[Stored data entries]
§ §

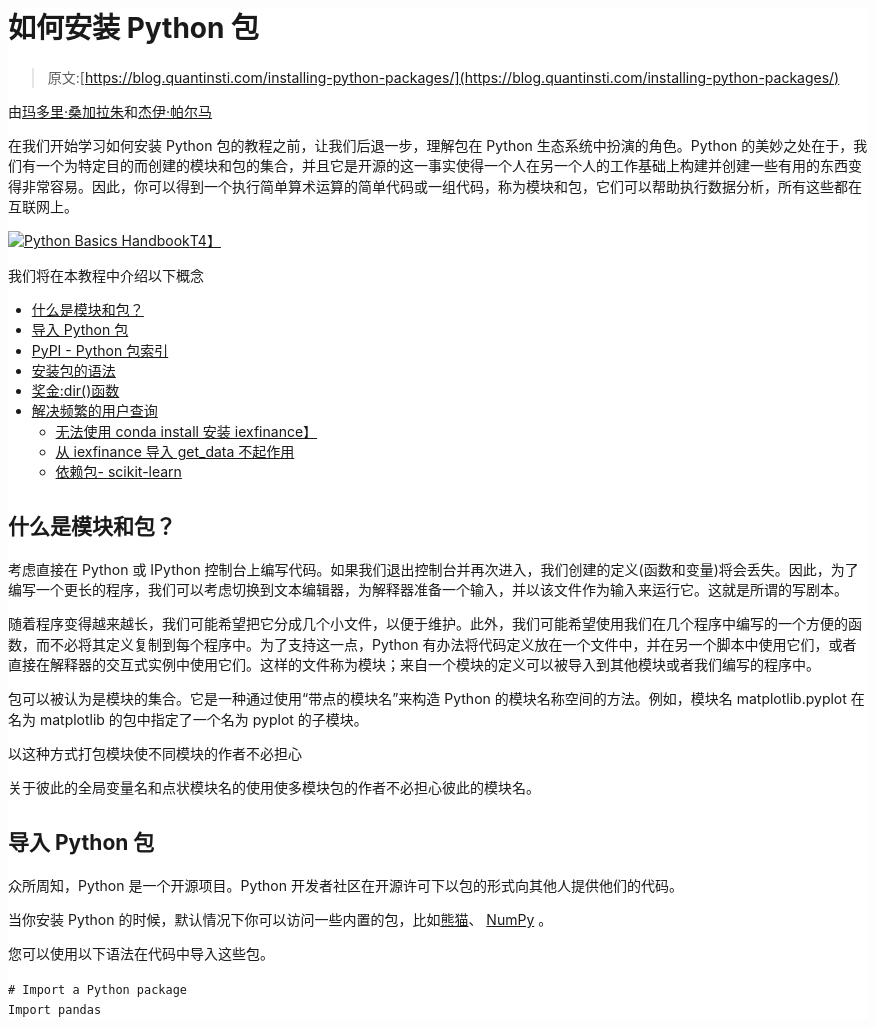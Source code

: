 # 如何安装 Python 包

> 原文:[https://blog.quantinsti.com/installing-python-packages/](https://blog.quantinsti.com/installing-python-packages/)

由[玛多里·桑加拉朱](https://www.linkedin.com/in/madhuri-sangaraju-47293a84/)和[杰伊·帕尔马](https://www.linkedin.com/in/jay-parmar/)

在我们开始学习如何安装 Python 包的教程之前，让我们后退一步，理解包在 Python 生态系统中扮演的角色。Python 的美妙之处在于，我们有一个为特定目的而创建的模块和包的集合，并且它是开源的这一事实使得一个人在另一个人的工作基础上构建并创建一些有用的东西变得非常容易。因此，你可以得到一个执行简单算术运算的简单代码或一组代码，称为模块和包，它们可以帮助执行数据分析，所有这些都在互联网上。

[![Python Basics Handbook](../Images/740388889e6405dfac04c53fbf13b051.png)T4】](https://www.quantinsti.com/python-basics-handbook)

我们将在本教程中介绍以下概念

*   [什么是模块和包？](#what)
*   [导入 Python 包](#import)
*   [PyPI - Python 包索引](#pypi)
*   [安装包的语法](#install)
*   [奖金:dir()函数](#bonus)
*   [解决频繁的用户查询](#faq)
    *   [无法使用 conda install 安装 iexfinance】](#q1)
    *   [从 iexfinance 导入 get_data 不起作用](#q2)
    *   [依赖包- scikit-learn](#q3)

## 什么是模块和包？

考虑直接在 Python 或 IPython 控制台上编写代码。如果我们退出控制台并再次进入，我们创建的定义(函数和变量)将会丢失。因此，为了编写一个更长的程序，我们可以考虑切换到文本编辑器，为解释器准备一个输入，并以该文件作为输入来运行它。这就是所谓的写剧本。

随着程序变得越来越长，我们可能希望把它分成几个小文件，以便于维护。此外，我们可能希望使用我们在几个程序中编写的一个方便的函数，而不必将其定义复制到每个程序中。为了支持这一点，Python 有办法将代码定义放在一个文件中，并在另一个脚本中使用它们，或者直接在解释器的交互式实例中使用它们。这样的文件称为模块；来自一个模块的定义可以被导入到其他模块或者我们编写的程序中。

包可以被认为是模块的集合。它是一种通过使用“带点的模块名”来构造 Python 的模块名称空间的方法。例如，模块名 matplotlib.pyplot 在名为 matplotlib 的包中指定了一个名为 pyplot 的子模块。

以这种方式打包模块使不同模块的作者不必担心

关于彼此的全局变量名和点状模块名的使用使多模块包的作者不必担心彼此的模块名。

## 导入 Python 包

众所周知，Python 是一个开源项目。Python 开发者社区在开源许可下以包的形式向其他人提供他们的代码。

当你安装 Python 的时候，默认情况下你可以访问一些内置的包，比如[熊猫](https://blog.quantinsti.com/python-pandas-tutorial/)、 [NumPy](https://blog.quantinsti.com/python-numpy-tutorial-installation-arrays-random-sampling/) 。

您可以使用以下语法在代码中导入这些包。

```
# Import a Python package
Import pandas
```
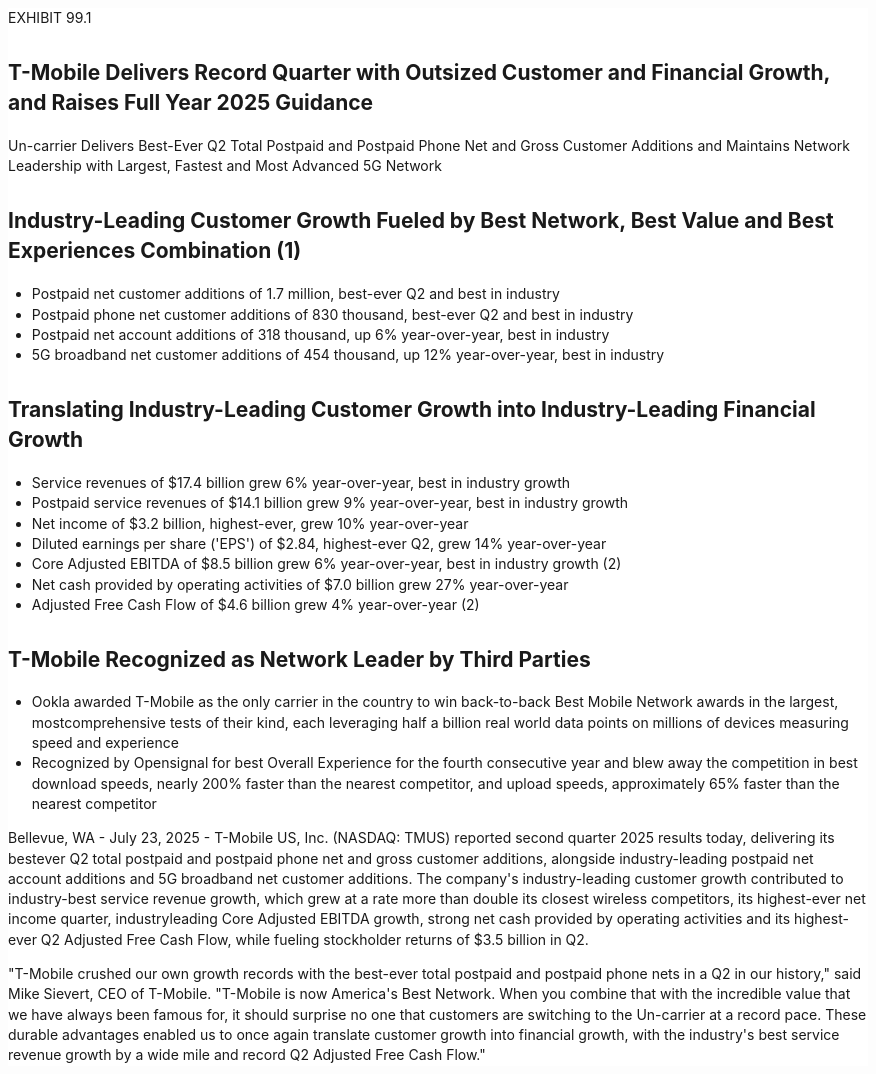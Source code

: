 



EXHIBIT 99.1

## T-Mobile Delivers Record Quarter with Outsized Customer and Financial Growth, and Raises Full Year 2025 Guidance

Un-carrier Delivers Best-Ever Q2 Total Postpaid and Postpaid Phone Net and Gross Customer Additions and Maintains Network Leadership with Largest, Fastest and Most Advanced 5G Network

## Industry-Leading Customer Growth Fueled by Best Network, Best Value and Best Experiences Combination (1)

- Postpaid net customer additions of 1.7 million, best-ever Q2 and best in industry
- Postpaid phone net customer additions of 830 thousand, best-ever Q2 and best in industry
- Postpaid net account additions of 318 thousand, up 6% year-over-year, best in industry
- 5G broadband net customer additions of 454 thousand, up 12% year-over-year, best in industry

## Translating Industry-Leading Customer Growth into Industry-Leading Financial Growth

- Service revenues of $17.4 billion grew 6% year-over-year, best in industry growth
- Postpaid service revenues of $14.1 billion grew 9% year-over-year, best in industry growth
- Net income of $3.2 billion, highest-ever, grew 10% year-over-year
- Diluted earnings per share ('EPS') of $2.84, highest-ever Q2, grew 14% year-over-year
- Core Adjusted EBITDA of $8.5 billion grew 6% year-over-year, best in industry growth (2)
- Net cash provided by operating activities of $7.0 billion grew 27% year-over-year
- Adjusted Free Cash Flow of $4.6 billion grew 4% year-over-year (2)

## T-Mobile Recognized as Network Leader by Third Parties

- Ookla awarded T-Mobile as the only carrier in the country to win back-to-back Best Mobile Network awards in the largest, mostcomprehensive tests of their kind, each leveraging half a billion real world data points on millions of devices measuring speed and experience
- Recognized  by  Opensignal  for  best  Overall  Experience  for  the  fourth  consecutive  year  and  blew  away  the  competition  in  best download speeds, nearly 200% faster than the nearest competitor, and upload speeds, approximately 65% faster than the nearest competitor

Bellevue, WA - July 23, 2025 - T-Mobile US, Inc. (NASDAQ: TMUS) reported second quarter 2025 results today, delivering its bestever Q2 total postpaid and postpaid phone net and gross customer additions, alongside industry-leading postpaid net account additions and  5G  broadband  net  customer  additions.  The  company's  industry-leading  customer  growth  contributed  to  industry-best  service revenue growth, which grew at a rate more than double its closest wireless competitors, its highest-ever net income quarter, industryleading Core Adjusted EBITDA growth, strong net cash provided by operating activities and its highest-ever Q2 Adjusted Free Cash Flow, while fueling stockholder returns of $3.5 billion in Q2.

"T-Mobile crushed our own growth records with the best-ever total postpaid and postpaid phone nets in a Q2 in our history," said Mike Sievert,  CEO of T-Mobile.  "T-Mobile  is  now America's  Best  Network.  When  you  combine  that  with  the  incredible  value  that  we  have always  been  famous  for,  it  should  surprise  no  one  that  customers  are  switching  to  the  Un-carrier  at  a  record  pace.  These  durable advantages enabled us to once again translate customer growth into financial growth, with the industry's best service revenue growth by a wide mile and record Q2 Adjusted Free Cash Flow."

§ §

## ABOUT THIS TASK
Each entry must be set down word for word; no image may be carried over.

## THE ANSWER
Source code

: # 如何安装 Python 包

> 原文:[https://blog.quantinsti.com/installing-python-packages/](https://blog.quantinsti.com/installing-python-packages/)

由[玛多里·桑加拉朱](https://www.linkedin.com/in/madhuri-sangaraju-47293a84/)和[杰伊·帕尔马](https://www.linkedin.com/in/jay-parmar/)

在我们开始学习如何安装 Python 包的教程之前，让我们后退一步，理解包在 Python 生态系统中扮演的角色。Python 的美妙之处在于，我们有一个为特定目的而创建的模块和包的集合，并且它是开源的这一事实使得一个人在另一个人的工作基础上构建并创建一些有用的东西变得非常容易。因此，你可以得到一个执行简单算术运算的简单代码或一组代码，称为模块和包，它们可以帮助执行数据分析，所有这些都在互联网上。

[![Python Basics Handbook](../Images/740388889e6405dfac04c53fbf13b051.png)T4】](https://www.quantinsti.com/python-basics-handbook)

我们将在本教程中介绍以下概念

*   [什么是模块和包？](#what)
*   [导入 Python 包](#import)
*   [PyPI - Python 包索引](#pypi)
*   [安装包的语法](#install)
*   [奖金:dir()函数](#bonus)
*   [解决频繁的用户查询](#faq)
    *   [无法使用 conda install 安装 iexfinance】](#q1)
    *   [从 iexfinance 导入 get_data 不起作用](#q2)
    *   [依赖包- scikit-learn](#q3)

## 什么是模块和包？

考虑直接在 Python 或 IPython 控制台上编写代码。如果我们退出控制台并再次进入，我们创建的定义(函数和变量)将会丢失。因此，为了编写一个更长的程序，我们可以考虑切换到文本编辑器，为解释器准备一个输入，并以该文件作为输入来运行它。这就是所谓的写剧本。

随着程序变得越来越长，我们可能希望把它分成几个小文件，以便于维护。此外，我们可能希望使用我们在几个程序中编写的一个方便的函数，而不必将其定义复制到每个程序中。为了支持这一点，Python 有办法将代码定义放在一个文件中，并在另一个脚本中使用它们，或者直接在解释器的交互式实例中使用它们。这样的文件称为模块；来自一个模块的定义可以被导入到其他模块或者我们编写的程序中。

包可以被认为是模块的集合。它是一种通过使用“带点的模块名”来构造 Python 的模块名称空间的方法。例如，模块名 matplotlib.pyplot 在名为 matplotlib 的包中指定了一个名为 pyplot 的子模块。

以这种方式打包模块使不同模块的作者不必担心

关于彼此的全局变量名和点状模块名的使用使多模块包的作者不必担心彼此的模块名。

## 导入 Python 包

众所周知，Python 是一个开源项目。Python 开发者社区在开源许可下以包的形式向其他人提供他们的代码。

当你安装 Python 的时候，默认情况下你可以访问一些内置的包，比如[熊猫](https://blog.quantinsti.com/python-pandas-tutorial/)、 [NumPy](https://blog.quantinsti.com/python-numpy-tutorial-installation-arrays-random-sampling/) 。

您可以使用以下语法在代码中导入这些包。

```
# Import a Python package
Import pandas
```
Source code

: 



EXHIBIT 99.1

## T-Mobile Delivers Record Quarter with Outsized Customer and Financial Growth, and Raises Full Year 2025 Guidance

Un-carrier Delivers Best-Ever Q2 Total Postpaid and Postpaid Phone Net and Gross Customer Additions and Maintains Network Leadership with Largest, Fastest and Most Advanced 5G Network

## Industry-Leading Customer Growth Fueled by Best Network, Best Value and Best Experiences Combination (1)

- Postpaid net customer additions of 1.7 million, best-ever Q2 and best in industry
- Postpaid phone net customer additions of 830 thousand, best-ever Q2 and best in industry
- Postpaid net account additions of 318 thousand, up 6% year-over-year, best in industry
- 5G broadband net customer additions of 454 thousand, up 12% year-over-year, best in industry

## Translating Industry-Leading Customer Growth into Industry-Leading Financial Growth

- Service revenues of $17.4 billion grew 6% year-over-year, best in industry growth
- Postpaid service revenues of $14.1 billion grew 9% year-over-year, best in industry growth
- Net income of $3.2 billion, highest-ever, grew 10% year-over-year
- Diluted earnings per share ('EPS') of $2.84, highest-ever Q2, grew 14% year-over-year
- Core Adjusted EBITDA of $8.5 billion grew 6% year-over-year, best in industry growth (2)
- Net cash provided by operating activities of $7.0 billion grew 27% year-over-year
- Adjusted Free Cash Flow of $4.6 billion grew 4% year-over-year (2)

## T-Mobile Recognized as Network Leader by Third Parties

- Ookla awarded T-Mobile as the only carrier in the country to win back-to-back Best Mobile Network awards in the largest, mostcomprehensive tests of their kind, each leveraging half a billion real world data points on millions of devices measuring speed and experience
- Recognized  by  Opensignal  for  best  Overall  Experience  for  the  fourth  consecutive  year  and  blew  away  the  competition  in  best download speeds, nearly 200% faster than the nearest competitor, and upload speeds, approximately 65% faster than the nearest competitor

Bellevue, WA - July 23, 2025 - T-Mobile US, Inc. (NASDAQ: TMUS) reported second quarter 2025 results today, delivering its bestever Q2 total postpaid and postpaid phone net and gross customer additions, alongside industry-leading postpaid net account additions and  5G  broadband  net  customer  additions.  The  company's  industry-leading  customer  growth  contributed  to  industry-best  service revenue growth, which grew at a rate more than double its closest wireless competitors, its highest-ever net income quarter, industryleading Core Adjusted EBITDA growth, strong net cash provided by operating activities and its highest-ever Q2 Adjusted Free Cash Flow, while fueling stockholder returns of $3.5 billion in Q2.

"T-Mobile crushed our own growth records with the best-ever total postpaid and postpaid phone nets in a Q2 in our history," said Mike Sievert,  CEO of T-Mobile.  "T-Mobile  is  now America's  Best  Network.  When  you  combine  that  with  the  incredible  value  that  we  have always  been  famous  for,  it  should  surprise  no  one  that  customers  are  switching  to  the  Un-carrier  at  a  record  pace.  These  durable advantages enabled us to once again translate customer growth into financial growth, with the industry's best service revenue growth by a wide mile and record Q2 Adjusted Free Cash Flow."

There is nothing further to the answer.